# Available records

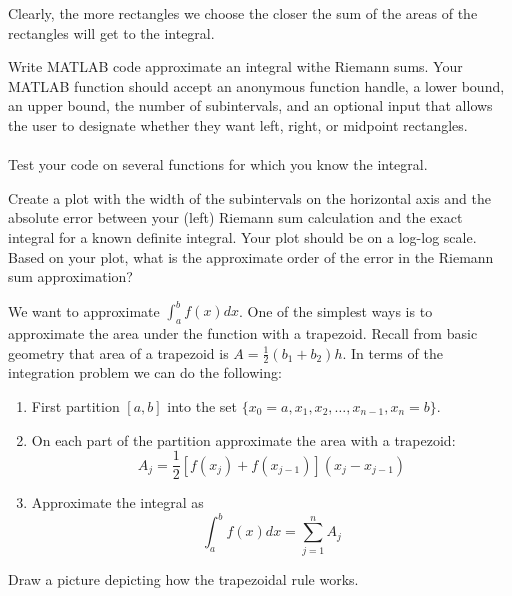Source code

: Clearly, the more rectangles we choose the closer the sum of the areas of the rectangles will get to the integral.
\begin{problem}
    Write MATLAB code approximate an integral withe Riemann sums.  Your MATLAB function
    should accept an anonymous function handle, a lower bound, an upper bound, the number
    of subintervals, and an optional input that allows the user to designate whether they
    want left, right, or midpoint rectangles. \\
     \\
    Test your code on several functions for which you know the integral.
\end{problem}

\begin{problem}
    Create a plot with the width of the subintervals on the horizontal axis and the
    absolute error between your (left) Riemann sum calculation and the exact integral for
    a known definite integral.  Your plot should be on a log-log scale.  Based on your
    plot, what is the approximate order of the error in the Riemann sum approximation?
\end{problem}

\begin{problem}
    We want to approximate $\displaystyle \int_a^b f(x) dx$.  One of the simplest ways is
    to approximate the area under the function with a trapezoid.  Recall from basic
    geometry that area of a
    trapezoid is $A = \frac{1}{2} (b_1 + b_2) h$.  In terms of the integration problem we
    can do the following:
    \begin{enumerate}
        \item First partition $[a,b]$ into the set $\{x_0=a, x_1, x_2, \ldots, x_{n-1},
        x_n=b\}$.
        \item On each part of the partition approximate the area with a trapezoid:
            \[ A_j = \frac{1}{2} \left[ f(x_j) + f(x_{j-1}) \right]\left(
            x_j - x_{j-1} \right) \]
        \item Approximate the integral as
            \[ \int_a^b f(x) dx = \sum_{j=1}^n A_j \]
    \end{enumerate}
    Draw a picture depicting how the trapezoidal rule works.
\end{problem}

# Your goal
Scan the data above for the word "error". Copy every line in which it is found.

# Solved problem
    absolute error between your (left) Riemann sum calculation and the exact integral for
    plot, what is the approximate order of the error in the Riemann sum approximation?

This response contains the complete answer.